Exercise goal —
Lines with the word "default" are the ones wanted. Copy each of them from the entries below.

[Data items]
***

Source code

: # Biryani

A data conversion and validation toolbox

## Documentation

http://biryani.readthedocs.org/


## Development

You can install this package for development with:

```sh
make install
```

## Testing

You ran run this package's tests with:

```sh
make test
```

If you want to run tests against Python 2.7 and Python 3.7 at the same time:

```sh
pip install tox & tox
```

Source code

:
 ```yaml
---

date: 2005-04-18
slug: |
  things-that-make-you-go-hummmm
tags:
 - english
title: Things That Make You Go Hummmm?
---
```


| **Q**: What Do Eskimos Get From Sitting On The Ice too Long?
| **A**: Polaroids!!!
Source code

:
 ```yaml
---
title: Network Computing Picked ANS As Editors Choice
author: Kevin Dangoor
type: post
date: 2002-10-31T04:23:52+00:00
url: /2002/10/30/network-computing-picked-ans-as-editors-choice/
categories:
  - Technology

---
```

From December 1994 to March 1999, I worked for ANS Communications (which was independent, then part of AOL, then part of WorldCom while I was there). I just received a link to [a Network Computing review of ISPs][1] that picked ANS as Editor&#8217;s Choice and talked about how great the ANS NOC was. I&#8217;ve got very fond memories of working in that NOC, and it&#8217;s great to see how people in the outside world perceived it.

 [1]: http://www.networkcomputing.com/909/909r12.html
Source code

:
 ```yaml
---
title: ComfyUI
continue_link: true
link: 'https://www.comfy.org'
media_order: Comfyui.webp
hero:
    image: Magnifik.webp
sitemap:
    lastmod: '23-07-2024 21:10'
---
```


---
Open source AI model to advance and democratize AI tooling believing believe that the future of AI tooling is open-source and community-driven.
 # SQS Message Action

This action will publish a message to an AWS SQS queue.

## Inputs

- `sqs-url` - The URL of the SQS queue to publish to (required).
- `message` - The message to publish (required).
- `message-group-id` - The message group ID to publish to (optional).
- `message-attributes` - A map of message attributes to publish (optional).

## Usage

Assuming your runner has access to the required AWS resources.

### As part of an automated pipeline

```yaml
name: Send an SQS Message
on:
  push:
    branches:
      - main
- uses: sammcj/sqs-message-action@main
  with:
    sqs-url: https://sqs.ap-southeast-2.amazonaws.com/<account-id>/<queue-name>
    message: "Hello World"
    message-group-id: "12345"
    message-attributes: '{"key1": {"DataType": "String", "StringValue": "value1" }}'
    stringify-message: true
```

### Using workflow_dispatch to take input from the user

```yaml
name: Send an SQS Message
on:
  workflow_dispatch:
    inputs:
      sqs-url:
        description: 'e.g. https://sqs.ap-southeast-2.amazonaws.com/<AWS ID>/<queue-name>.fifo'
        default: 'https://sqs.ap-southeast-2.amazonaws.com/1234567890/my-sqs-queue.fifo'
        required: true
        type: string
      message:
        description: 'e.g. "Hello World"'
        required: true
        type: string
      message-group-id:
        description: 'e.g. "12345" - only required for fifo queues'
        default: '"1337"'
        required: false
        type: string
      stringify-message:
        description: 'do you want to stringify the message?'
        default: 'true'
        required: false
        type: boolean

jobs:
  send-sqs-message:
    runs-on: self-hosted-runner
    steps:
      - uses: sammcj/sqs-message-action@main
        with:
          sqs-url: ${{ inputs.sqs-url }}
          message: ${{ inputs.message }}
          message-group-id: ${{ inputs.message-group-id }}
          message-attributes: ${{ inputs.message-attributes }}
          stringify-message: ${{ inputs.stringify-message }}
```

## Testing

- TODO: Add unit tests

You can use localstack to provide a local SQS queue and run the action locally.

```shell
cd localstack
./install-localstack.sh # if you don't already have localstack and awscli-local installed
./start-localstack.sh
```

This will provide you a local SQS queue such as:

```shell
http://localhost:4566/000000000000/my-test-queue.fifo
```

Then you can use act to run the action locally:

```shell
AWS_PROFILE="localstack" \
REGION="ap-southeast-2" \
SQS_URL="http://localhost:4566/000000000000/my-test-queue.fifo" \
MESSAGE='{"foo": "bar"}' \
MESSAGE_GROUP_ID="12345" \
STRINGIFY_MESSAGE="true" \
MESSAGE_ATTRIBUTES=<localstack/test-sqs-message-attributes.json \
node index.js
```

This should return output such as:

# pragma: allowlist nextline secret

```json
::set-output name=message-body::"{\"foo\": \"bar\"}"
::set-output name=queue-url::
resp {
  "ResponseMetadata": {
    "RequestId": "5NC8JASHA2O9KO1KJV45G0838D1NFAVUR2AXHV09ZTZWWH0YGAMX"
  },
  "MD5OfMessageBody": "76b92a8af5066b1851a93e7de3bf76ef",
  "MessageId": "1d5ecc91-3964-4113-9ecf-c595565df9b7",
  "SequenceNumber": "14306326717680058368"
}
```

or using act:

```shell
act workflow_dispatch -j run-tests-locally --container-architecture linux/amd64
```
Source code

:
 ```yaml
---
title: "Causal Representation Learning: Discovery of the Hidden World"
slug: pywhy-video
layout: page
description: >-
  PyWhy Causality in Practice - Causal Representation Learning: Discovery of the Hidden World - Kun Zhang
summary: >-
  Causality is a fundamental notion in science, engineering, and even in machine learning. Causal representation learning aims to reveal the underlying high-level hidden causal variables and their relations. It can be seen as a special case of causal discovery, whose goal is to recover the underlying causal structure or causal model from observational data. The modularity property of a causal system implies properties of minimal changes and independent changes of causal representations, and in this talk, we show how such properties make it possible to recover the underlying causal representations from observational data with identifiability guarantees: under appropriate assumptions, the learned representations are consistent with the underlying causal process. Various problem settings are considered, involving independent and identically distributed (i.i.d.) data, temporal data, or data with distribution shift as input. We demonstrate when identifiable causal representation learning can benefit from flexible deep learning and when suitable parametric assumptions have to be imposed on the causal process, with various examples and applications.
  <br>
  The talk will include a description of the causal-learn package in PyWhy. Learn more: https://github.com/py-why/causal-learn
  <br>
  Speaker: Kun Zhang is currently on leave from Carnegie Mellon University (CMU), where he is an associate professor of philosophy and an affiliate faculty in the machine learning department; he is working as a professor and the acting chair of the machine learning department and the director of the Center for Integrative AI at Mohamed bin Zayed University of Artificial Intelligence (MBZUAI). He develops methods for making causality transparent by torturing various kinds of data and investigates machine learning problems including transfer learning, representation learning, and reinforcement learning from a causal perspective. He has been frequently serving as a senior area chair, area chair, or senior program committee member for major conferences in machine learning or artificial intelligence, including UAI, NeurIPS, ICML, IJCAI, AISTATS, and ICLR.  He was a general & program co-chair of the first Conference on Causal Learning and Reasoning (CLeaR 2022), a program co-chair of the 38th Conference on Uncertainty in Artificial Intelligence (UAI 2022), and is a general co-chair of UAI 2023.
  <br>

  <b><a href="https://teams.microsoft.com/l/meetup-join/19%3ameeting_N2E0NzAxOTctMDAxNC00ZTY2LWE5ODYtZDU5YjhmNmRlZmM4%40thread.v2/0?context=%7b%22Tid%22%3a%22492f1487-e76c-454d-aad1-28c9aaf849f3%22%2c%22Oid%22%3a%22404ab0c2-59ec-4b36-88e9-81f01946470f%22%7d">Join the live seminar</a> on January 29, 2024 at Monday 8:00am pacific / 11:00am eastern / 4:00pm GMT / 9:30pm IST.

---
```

***

Your solution —
        default: 'https://sqs.ap-southeast-2.amazonaws.com/1234567890/my-sqs-queue.fifo'
        default: '"1337"'
        default: 'true'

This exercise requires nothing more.